Astoria City Hall is the current city hall for the town of Astoria, Oregon, United States. Built in 1923 to house a bank, the building became the city hall in 1939, and it has remained Astoria's seat of government for more than 75 years.


The three-story building was constructed in 1923, as the Astoria Savings Bank,[1][4] to replace that bank's previous building on the same site, destroyed by fire.[5] The bank went out of business in 1929, as a result of the stock-market crash of that year.[1] Clatsop County acquired the building in 1936,[6] and in 1938 the city of Astoria used a Public Works Administration grant to fund the conversion of the building into a new city hall,[4][7] to replace the Old Astoria City Hall, built in 1904–05. The city offices, as well as those of the Astoria School District, moved into the new city hall at the end of March 1939.[8][9] The move put Astoria's city hall in downtown, an improvement in public access over the "isolated" previous location at the edge of downtown.[10]
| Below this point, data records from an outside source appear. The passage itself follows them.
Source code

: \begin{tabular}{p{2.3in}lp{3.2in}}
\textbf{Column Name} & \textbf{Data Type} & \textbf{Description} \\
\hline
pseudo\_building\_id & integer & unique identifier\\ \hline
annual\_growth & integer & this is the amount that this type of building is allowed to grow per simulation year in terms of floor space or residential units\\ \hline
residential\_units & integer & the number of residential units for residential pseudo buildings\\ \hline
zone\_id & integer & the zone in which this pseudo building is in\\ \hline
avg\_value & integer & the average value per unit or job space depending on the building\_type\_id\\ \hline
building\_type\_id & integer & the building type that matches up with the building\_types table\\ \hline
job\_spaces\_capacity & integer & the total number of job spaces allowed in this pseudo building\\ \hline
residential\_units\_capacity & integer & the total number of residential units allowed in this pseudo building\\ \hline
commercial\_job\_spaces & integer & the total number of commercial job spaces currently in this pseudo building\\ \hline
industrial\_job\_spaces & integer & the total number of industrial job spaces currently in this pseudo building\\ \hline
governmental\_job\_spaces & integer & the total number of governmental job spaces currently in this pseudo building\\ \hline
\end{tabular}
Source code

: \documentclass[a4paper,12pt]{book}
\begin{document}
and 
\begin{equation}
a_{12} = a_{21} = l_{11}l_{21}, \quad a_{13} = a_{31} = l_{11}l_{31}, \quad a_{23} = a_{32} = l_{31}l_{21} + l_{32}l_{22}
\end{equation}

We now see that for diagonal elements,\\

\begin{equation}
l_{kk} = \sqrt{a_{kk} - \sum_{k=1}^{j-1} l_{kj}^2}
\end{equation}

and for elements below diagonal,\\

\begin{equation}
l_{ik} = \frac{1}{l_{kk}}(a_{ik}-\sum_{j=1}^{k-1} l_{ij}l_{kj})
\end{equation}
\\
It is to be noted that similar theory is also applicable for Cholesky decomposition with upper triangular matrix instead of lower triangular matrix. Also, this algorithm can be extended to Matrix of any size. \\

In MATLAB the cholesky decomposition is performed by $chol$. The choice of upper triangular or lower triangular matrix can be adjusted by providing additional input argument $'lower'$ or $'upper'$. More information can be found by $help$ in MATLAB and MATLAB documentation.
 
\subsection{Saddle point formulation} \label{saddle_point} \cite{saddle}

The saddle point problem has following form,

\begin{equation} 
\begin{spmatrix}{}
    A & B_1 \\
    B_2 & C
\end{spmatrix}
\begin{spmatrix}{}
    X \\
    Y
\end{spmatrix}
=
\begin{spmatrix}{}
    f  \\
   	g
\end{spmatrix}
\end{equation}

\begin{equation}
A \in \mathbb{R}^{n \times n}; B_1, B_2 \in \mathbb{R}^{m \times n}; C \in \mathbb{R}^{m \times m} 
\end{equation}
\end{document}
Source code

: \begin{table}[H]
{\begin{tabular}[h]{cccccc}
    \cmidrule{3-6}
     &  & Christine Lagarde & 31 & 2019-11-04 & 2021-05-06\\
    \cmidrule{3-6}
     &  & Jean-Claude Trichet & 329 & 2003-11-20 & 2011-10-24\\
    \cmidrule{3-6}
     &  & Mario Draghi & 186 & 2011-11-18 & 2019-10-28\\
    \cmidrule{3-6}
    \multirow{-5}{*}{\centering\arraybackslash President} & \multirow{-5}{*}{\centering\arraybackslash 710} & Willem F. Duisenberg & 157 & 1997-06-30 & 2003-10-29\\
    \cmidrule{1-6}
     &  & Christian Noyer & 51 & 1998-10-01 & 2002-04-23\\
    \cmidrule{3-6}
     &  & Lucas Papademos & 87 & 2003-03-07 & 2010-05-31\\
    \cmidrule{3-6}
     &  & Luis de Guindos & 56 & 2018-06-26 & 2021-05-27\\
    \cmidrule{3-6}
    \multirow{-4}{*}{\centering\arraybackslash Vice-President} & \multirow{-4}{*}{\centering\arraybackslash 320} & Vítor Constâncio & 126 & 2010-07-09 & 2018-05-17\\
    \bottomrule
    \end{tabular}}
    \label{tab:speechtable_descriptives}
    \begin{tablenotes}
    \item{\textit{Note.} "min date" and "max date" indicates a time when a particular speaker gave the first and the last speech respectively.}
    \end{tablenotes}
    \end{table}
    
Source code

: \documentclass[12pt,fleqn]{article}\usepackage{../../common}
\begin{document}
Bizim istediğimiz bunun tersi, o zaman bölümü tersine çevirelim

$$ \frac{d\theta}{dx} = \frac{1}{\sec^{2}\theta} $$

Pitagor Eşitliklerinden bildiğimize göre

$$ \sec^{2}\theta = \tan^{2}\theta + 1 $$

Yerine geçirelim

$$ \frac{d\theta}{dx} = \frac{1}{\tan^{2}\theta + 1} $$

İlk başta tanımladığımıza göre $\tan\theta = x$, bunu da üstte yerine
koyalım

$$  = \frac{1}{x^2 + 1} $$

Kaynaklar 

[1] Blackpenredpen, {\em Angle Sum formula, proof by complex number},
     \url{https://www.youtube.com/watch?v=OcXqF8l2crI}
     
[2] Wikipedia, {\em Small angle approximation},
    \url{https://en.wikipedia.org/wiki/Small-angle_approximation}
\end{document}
A major modification made in the 1970s[11] was the addition of a second floor, through extension of a mezzanine level.[1] That addition was a new "middle floor",[11] between the original two floors. The city council chambers are located on that second floor, and what then became the third floor is occupied by most of the city staff's offices.[11]

In 1998, the building was designated a contributing property in the Astoria Downtown Historic District,[12] which was listed on the National Register of Historic Places on June 22 of that year.

2011 remodeling[edit]

The building's north end, above what is now the public entrance, in late 2011, during the temporary closure for remodeling

A $1.2 million[2] remodeling of the building began in late summer 2011 and was completed in April 2012.[11] During the work, the city offices were temporarily moved to space at the Astoria Yacht Club.[2][13]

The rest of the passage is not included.